Please keep the images out and set down the data exactly as given.

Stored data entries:
────────────────────────────────────────

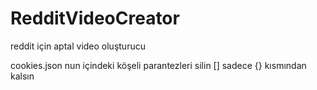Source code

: # RedditVideoCreator
reddit için aptal video oluşturucu

cookies.json nun içindeki köşeli parantezleri silin []
sadece {} kısmından kalsın
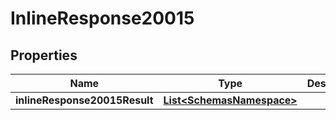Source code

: # InlineResponse20015

## Properties
Name | Type | Description | Notes
------------ | ------------- | ------------- | -------------
**inlineResponse20015Result** | [**List&lt;SchemasNamespace&gt;**](SchemasNamespace.md) |  |  [optional]
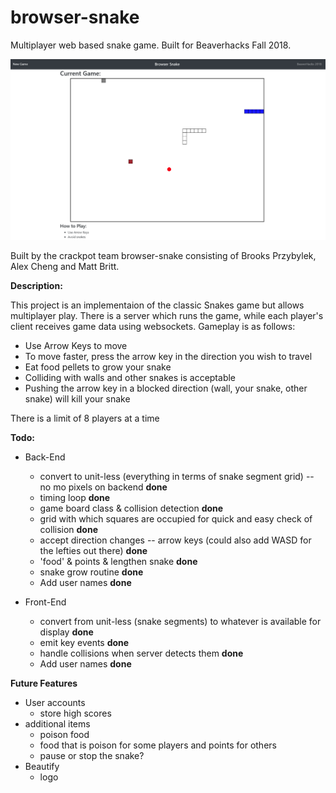 # browser-snake
Multiplayer web based snake game.  Built for Beaverhacks Fall 2018. 

![Gamplay Screenshot](Screenshot.png)

Built by the crackpot team browser-snake consisting of Brooks Przybylek, Alex Cheng and Matt Britt.

**Description:**

This project is an implementaion of the classic Snakes game but allows multiplayer play.  There is a server which runs the game, while each player's client receives game data using websockets.  Gameplay is as follows:
- Use Arrow Keys to move
- To move faster, press the arrow key in the direction you wish to travel
- Eat food pellets to grow your snake
- Colliding with walls and other snakes is acceptable
- Pushing the arrow key in a blocked direction (wall, your snake, other snake) will kill your snake

There is a limit of 8 players at a time


**Todo:**

- Back-End
   - convert to unit-less (everything in terms of snake segment grid) -- no mo pixels on backend **done**
   - timing loop **done**
   - game board class & collision detection **done**
   - grid with which squares are occupied for quick and easy check of collision **done**
   - accept direction changes -- arrow keys (could also add WASD for the lefties out there) **done**
   - 'food' & points & lengthen snake **done**
   - snake grow routine **done**
   - Add user names **done**

- Front-End
   - convert from unit-less (snake segments) to whatever is available for display **done**
   - emit key events **done**
   - handle collisions when server detects them **done**
   - Add user names **done**

 **Future Features**
 
- User accounts
   - store high scores
- additional items
   - poison food
   - food that is poison for some players and points for others
   - pause or stop the snake?
- Beautify
   - logo
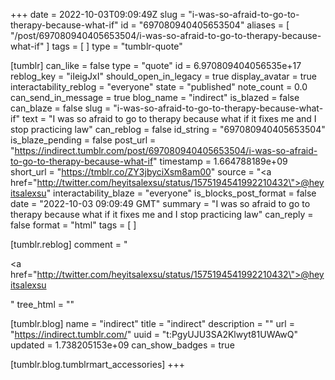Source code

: +++
date = 2022-10-03T09:09:49Z
slug = "i-was-so-afraid-to-go-to-therapy-because-what-if"
id = "697080940405653504"
aliases = [ "/post/697080940405653504/i-was-so-afraid-to-go-to-therapy-because-what-if" ]
tags = [ ]
type = "tumblr-quote"

[tumblr]
can_like = false
type = "quote"
id = 6.970809404056535e+17
reblog_key = "iIeigJxI"
should_open_in_legacy = true
display_avatar = true
interactability_reblog = "everyone"
state = "published"
note_count = 0.0
can_send_in_message = true
blog_name = "indirect"
is_blazed = false
can_blaze = false
slug = "i-was-so-afraid-to-go-to-therapy-because-what-if"
text = "I was so afraid to go to therapy because what if it fixes me and I stop practicing law"
can_reblog = false
id_string = "697080940405653504"
is_blaze_pending = false
post_url = "https://indirect.tumblr.com/post/697080940405653504/i-was-so-afraid-to-go-to-therapy-because-what-if"
timestamp = 1.664788189e+09
short_url = "https://tmblr.co/ZY3jbyciXsm8am00"
source = "<a href=\"http://twitter.com/heyitsalexsu/status/1575194541992210432\">@heyitsalexsu</a>"
interactability_blaze = "everyone"
is_blocks_post_format = false
date = "2022-10-03 09:09:49 GMT"
summary = "I was so afraid to go to therapy because what if it fixes me and I stop practicing law"
can_reply = false
format = "html"
tags = [ ]

[tumblr.reblog]
comment = "<p><a href=\"http://twitter.com/heyitsalexsu/status/1575194541992210432\">@heyitsalexsu</a></p>"
tree_html = ""

[tumblr.blog]
name = "indirect"
title = "indirect"
description = ""
url = "https://indirect.tumblr.com/"
uuid = "t:PgyUJU3SA2Klwyt81UWAwQ"
updated = 1.738205153e+09
can_show_badges = true

[tumblr.blog.tumblrmart_accessories]
+++
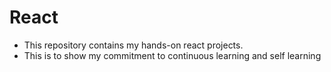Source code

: ﻿# React
- This repository contains my hands-on react projects. 
- This is to show my commitment to continuous learning and self learning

────────────────────────────────────────

● Answer space
Source code

: # RedditVideoCreator
reddit için aptal video oluşturucu

cookies.json nun içindeki köşeli parantezleri silin []
sadece {} kısmından kalsın
Source code

: # InlineResponse20015

## Properties
Name | Type | Description | Notes
------------ | ------------- | ------------- | -------------
**inlineResponse20015Result** | [**List&lt;SchemasNamespace&gt;**](SchemasNamespace.md) |  |  [optional]
 # browser-snake
Multiplayer web based snake game.  Built for Beaverhacks Fall 2018. 

![Gamplay Screenshot](Screenshot.png)

Built by the crackpot team browser-snake consisting of Brooks Przybylek, Alex Cheng and Matt Britt.

**Description:**

This project is an implementaion of the classic Snakes game but allows multiplayer play.  There is a server which runs the game, while each player's client receives game data using websockets.  Gameplay is as follows:
- Use Arrow Keys to move
- To move faster, press the arrow key in the direction you wish to travel
- Eat food pellets to grow your snake
- Colliding with walls and other snakes is acceptable
- Pushing the arrow key in a blocked direction (wall, your snake, other snake) will kill your snake

There is a limit of 8 players at a time


**Todo:**

- Back-End
   - convert to unit-less (everything in terms of snake segment grid) -- no mo pixels on backend **done**
   - timing loop **done**
   - game board class & collision detection **done**
   - grid with which squares are occupied for quick and easy check of collision **done**
   - accept direction changes -- arrow keys (could also add WASD for the lefties out there) **done**
   - 'food' & points & lengthen snake **done**
   - snake grow routine **done**
   - Add user names **done**

- Front-End
   - convert from unit-less (snake segments) to whatever is available for display **done**
   - emit key events **done**
   - handle collisions when server detects them **done**
   - Add user names **done**

 **Future Features**
 
- User accounts
   - store high scores
- additional items
   - poison food
   - food that is poison for some players and points for others
   - pause or stop the snake?
- Beautify
   - logo
Source code

: +++
date = 2022-10-03T09:09:49Z
slug = "i-was-so-afraid-to-go-to-therapy-because-what-if"
id = "697080940405653504"
aliases = [ "/post/697080940405653504/i-was-so-afraid-to-go-to-therapy-because-what-if" ]
tags = [ ]
type = "tumblr-quote"

[tumblr]
can_like = false
type = "quote"
id = 6.970809404056535e+17
reblog_key = "iIeigJxI"
should_open_in_legacy = true
display_avatar = true
interactability_reblog = "everyone"
state = "published"
note_count = 0.0
can_send_in_message = true
blog_name = "indirect"
is_blazed = false
can_blaze = false
slug = "i-was-so-afraid-to-go-to-therapy-because-what-if"
text = "I was so afraid to go to therapy because what if it fixes me and I stop practicing law"
can_reblog = false
id_string = "697080940405653504"
is_blaze_pending = false
post_url = "https://indirect.tumblr.com/post/697080940405653504/i-was-so-afraid-to-go-to-therapy-because-what-if"
timestamp = 1.664788189e+09
short_url = "https://tmblr.co/ZY3jbyciXsm8am00"
source = "<a href=\"http://twitter.com/heyitsalexsu/status/1575194541992210432\">@heyitsalexsu</a>"
interactability_blaze = "everyone"
is_blocks_post_format = false
date = "2022-10-03 09:09:49 GMT"
summary = "I was so afraid to go to therapy because what if it fixes me and I stop practicing law"
can_reply = false
format = "html"
tags = [ ]

[tumblr.reblog]
comment = "<p><a href=\"http://twitter.com/heyitsalexsu/status/1575194541992210432\">@heyitsalexsu</a></p>"
tree_html = ""

[tumblr.blog]
name = "indirect"
title = "indirect"
description = ""
url = "https://indirect.tumblr.com/"
uuid = "t:PgyUJU3SA2Klwyt81UWAwQ"
updated = 1.738205153e+09
can_show_badges = true

[tumblr.blog.tumblrmart_accessories]
+++
Source code

: ﻿# React
- This repository contains my hands-on react projects. 
- This is to show my commitment to continuous learning and self learning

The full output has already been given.